With week 1 finished, it’s pretty clear that most of the pre basho storylines will end quite dissapointing.
Takakeisho is no where near showing Yokozuna potential with already 3 losses
Hokotufji has one of those tournaments where he shows up with a lot of effort every day, but no results, will very likely earn a kachikoshi
Enho just has a ceiling due to his size and this basho that’s shown the hard way – he will likely be a deep makekoshi, but his wins will still stay entertaining
Yutakayama is just not really there. Its not only his score, but also his sumo that looks subpar. Maybe he can rebound in week 2, but he looks to be on his way for 9+ losses
Shodai – some good sumo and some meh bouts … consistency lacking, hope he can pull out a kachikoshi still
Endo isn’t fighting bad, but the bouts he needs to win for a great tournament, he looses
The bright spots at the top are obviously Asanoyama and Mitakeumi, even if Mitakeumi was a bit dissapointing today. A little bit under the radar Kotonowaka is collecting wins at a good pace so far, even if not all his bouts were convincing. Takanosho got stopped by injury on his first expedition to Makuuchi if I recall right, but he has been on a steady climb back the last year and looks really good so far. Onosho also looks like he is finally getting back to the promising rikishi from 3years ago. The jury is still out on Kiribayama, but he is on pace for a kachikoshi.
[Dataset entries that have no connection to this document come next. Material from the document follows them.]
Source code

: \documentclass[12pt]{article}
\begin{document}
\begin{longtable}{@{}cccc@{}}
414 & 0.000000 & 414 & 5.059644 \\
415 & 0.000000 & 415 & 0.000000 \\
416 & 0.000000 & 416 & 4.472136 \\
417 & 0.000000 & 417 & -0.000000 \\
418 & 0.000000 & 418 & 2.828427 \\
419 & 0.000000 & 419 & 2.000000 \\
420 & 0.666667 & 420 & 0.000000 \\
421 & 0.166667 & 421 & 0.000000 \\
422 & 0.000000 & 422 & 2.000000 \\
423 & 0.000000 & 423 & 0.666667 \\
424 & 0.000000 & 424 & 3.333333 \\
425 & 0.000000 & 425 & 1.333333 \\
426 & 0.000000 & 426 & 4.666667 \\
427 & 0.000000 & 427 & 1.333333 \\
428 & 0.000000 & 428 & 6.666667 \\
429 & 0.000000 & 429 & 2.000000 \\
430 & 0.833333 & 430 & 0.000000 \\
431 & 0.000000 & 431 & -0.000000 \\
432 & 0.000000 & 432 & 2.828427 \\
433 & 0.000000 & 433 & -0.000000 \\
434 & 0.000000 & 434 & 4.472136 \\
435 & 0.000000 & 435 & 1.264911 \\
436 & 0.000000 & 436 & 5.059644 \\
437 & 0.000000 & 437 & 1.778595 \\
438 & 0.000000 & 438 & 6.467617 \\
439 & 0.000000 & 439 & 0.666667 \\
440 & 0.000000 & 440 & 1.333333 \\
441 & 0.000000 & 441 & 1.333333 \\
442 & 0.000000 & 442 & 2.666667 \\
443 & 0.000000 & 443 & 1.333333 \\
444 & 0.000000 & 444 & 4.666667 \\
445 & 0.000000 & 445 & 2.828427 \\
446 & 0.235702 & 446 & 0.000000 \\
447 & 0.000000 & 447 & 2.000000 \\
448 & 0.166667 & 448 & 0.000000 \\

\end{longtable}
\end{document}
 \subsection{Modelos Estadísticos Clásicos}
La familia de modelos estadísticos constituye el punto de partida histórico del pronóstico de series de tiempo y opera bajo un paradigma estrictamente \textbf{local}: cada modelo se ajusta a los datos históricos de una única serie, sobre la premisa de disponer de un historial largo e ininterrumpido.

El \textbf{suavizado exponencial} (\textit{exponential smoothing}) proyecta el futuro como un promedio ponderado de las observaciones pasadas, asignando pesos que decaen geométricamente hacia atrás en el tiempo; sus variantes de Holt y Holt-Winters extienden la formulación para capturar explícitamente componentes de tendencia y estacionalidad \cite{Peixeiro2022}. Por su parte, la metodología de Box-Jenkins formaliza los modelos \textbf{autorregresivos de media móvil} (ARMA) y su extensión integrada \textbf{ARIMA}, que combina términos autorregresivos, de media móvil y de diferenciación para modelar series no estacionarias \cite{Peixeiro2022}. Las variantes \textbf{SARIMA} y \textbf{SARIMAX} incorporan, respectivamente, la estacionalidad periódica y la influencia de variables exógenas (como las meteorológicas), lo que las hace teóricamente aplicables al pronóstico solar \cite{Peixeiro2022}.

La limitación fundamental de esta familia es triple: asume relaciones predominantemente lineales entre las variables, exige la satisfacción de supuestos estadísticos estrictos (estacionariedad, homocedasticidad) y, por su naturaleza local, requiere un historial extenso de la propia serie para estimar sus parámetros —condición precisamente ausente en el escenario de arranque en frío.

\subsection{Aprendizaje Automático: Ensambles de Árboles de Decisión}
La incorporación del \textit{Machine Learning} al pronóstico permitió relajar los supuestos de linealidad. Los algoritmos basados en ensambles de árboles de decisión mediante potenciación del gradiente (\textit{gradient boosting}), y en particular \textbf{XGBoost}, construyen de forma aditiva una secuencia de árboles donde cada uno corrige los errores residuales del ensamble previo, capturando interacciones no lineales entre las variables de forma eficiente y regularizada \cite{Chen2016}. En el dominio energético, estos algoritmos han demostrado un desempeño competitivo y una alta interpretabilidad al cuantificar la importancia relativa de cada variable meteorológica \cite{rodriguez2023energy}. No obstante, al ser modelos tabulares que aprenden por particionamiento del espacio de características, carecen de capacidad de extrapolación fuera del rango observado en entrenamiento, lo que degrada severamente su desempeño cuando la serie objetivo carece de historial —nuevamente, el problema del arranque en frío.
Not looking at Aoiyama or Chiyotairyu, who are both fighting way below their weight class, but nice to see them perform well.
The Jury is also still out on the Yokozunas. Kakuryu looks good or even great in the bouts he wins, but meh in the losses. Kind of the Kakuryu I have been used to for years. Hakuho looked very meh the first days, but has been dominant the last days. There is still concern about the limitations in his health that might be exposed in week 2.
Looking down to Juryo, Kotoshoho looks very promising and could be on his way for a makuuchi debut next basho. Hoshoryu his rival seems on pace for a kachikoshi too. Kotoeko is looking very good and will probably lock in a return soon. Terunofuji looks determined to return too. Wakatakagake is fighting well, so maybe we will see him back in Makuuchi after his injury shortened debut. Most of the top Juryo don’t have strong tournaments.